Artificial Intelligence and The Future

It is said that AI is the greatest thing humankind has ever worked on. AI is being used in image and speech recognition and analysis which will be far better than human recognition of image and speech and its application stretches wide and far. There are research and works being conducted using AI that is going to play a very important role in our future healthcare. AI is being worked on to cure Alzheimer’s disease and someday even blindness. Someone with dyslexia is being helped to read better with the help of AI. Genetic data is being analyzed by bioinformatics; data science integrated with AI for way better data analysis in healthcare that has not been possible for us in the past. Fields like cancer research and other such diseases are being impacted greatly by advanced applications of AI. AI can be a great tool in the future of education. AI can be used to analyze data from an individual’s personal and intellectual needs, capabilities, choices and limitations to develop customized curriculum, strategies and schedules that will be more well suited, appealling and inclusive of most, if not all, children and adults. The uses of AI are also going to change the way we are going to commute in the future. In addition to self-driving cars, work is being done to manufacture “self-flying” planes and drones that conveniently deliver your food faster and better. One of the biggest concerns about AI is that jobs are being replaced due to automation. However, AI might be creating more jobs than it replaces. This will change the way humans work by creating new types of jobs.
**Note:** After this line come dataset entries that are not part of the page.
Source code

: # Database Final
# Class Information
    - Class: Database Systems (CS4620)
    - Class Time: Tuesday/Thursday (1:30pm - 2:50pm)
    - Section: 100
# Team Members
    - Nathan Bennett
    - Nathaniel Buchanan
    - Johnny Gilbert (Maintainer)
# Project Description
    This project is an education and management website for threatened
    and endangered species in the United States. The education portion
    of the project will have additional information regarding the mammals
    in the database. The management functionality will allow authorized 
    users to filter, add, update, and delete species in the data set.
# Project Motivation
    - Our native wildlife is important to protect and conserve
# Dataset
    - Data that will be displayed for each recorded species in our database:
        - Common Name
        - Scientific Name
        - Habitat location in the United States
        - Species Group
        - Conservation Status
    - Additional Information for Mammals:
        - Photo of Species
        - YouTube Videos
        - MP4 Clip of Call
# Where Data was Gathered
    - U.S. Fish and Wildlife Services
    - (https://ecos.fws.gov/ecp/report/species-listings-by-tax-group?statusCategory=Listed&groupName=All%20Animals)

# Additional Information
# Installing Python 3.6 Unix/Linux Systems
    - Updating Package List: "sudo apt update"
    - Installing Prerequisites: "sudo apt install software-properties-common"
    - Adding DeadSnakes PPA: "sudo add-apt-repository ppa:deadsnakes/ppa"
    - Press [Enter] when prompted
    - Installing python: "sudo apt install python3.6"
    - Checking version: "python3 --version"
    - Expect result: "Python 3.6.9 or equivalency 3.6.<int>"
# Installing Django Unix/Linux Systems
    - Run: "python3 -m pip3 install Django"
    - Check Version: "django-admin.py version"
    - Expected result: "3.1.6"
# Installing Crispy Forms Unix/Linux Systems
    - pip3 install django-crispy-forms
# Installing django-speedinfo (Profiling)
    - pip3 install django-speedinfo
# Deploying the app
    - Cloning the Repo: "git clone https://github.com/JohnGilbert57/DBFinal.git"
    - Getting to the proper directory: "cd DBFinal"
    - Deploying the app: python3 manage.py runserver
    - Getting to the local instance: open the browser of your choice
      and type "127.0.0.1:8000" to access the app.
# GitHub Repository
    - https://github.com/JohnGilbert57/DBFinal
AI is still in a fairly preliminary (but rapidly growing) stage today and it requires more and more training to develop. Trainers, engineers, system designers and software developer jobs in machine learning, data science and many such related fields are being created in abundance. New business and investment opportunities are also on the rise due to endless AI applications in agriculture, education, transportation, finance, biotechnology, cybersecurity, gaming etc. As new businesses are being created so are new jobs. Many existing jobs are becoming redefined and more specialised which is really important for the new world to prosper and advance.

Towards Conclusion…
The growth of Artificial Intelligence in recent times has been exponential. We cannot even imagine how big and impactful AI is going to be in the near future and how drastically it is going to change and upgrade the world we live in today. There are a lot more to learn about AI and its rapidly growing applications in our life. I believe it would be wise to adapt to this changing world and acquire skills related to Artificial Intelligence and technology. Just like AI learns and develops, we should too – to make this world a better place.